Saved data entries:

-------

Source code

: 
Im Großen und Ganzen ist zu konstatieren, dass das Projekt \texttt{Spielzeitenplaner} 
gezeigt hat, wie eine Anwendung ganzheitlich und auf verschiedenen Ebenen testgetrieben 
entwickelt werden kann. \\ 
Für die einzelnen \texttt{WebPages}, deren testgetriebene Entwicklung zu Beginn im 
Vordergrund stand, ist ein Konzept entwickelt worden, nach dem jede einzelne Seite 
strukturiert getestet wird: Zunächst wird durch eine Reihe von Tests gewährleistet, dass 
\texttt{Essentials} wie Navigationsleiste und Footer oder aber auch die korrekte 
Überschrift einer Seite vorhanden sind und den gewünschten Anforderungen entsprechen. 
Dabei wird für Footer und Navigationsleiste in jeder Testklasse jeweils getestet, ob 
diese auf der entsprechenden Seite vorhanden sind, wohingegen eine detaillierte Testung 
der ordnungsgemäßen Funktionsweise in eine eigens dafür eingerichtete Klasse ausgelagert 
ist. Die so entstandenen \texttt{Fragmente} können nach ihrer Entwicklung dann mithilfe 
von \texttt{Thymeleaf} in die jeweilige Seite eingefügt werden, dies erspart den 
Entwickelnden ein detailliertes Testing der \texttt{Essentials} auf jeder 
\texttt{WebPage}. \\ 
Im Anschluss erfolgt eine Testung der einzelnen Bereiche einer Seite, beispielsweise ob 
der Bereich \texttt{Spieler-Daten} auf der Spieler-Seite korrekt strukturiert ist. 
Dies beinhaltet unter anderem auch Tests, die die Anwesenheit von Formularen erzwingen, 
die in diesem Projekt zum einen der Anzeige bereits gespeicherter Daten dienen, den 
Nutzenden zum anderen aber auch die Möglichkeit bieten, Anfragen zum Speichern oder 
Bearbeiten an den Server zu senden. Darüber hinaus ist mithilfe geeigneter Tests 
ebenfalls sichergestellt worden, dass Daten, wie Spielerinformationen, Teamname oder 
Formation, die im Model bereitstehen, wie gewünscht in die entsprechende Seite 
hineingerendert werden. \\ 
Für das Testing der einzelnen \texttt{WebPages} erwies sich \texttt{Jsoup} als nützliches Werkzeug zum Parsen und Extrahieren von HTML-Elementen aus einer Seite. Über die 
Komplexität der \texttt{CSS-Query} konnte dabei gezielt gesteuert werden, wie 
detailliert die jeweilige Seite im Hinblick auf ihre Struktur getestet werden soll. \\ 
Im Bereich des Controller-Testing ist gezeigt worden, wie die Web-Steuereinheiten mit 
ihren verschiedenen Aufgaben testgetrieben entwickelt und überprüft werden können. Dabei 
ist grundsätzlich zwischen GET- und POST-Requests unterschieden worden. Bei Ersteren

-------

▶ **Activity**
Copy down each line in the entries that has the word "sind".

▶ **Answer to the exercise**
Überschrift einer Seite vorhanden sind und den gewünschten Anforderungen entsprechen. 
diese auf der entsprechenden Seite vorhanden sind, wohingegen eine detaillierte Testung 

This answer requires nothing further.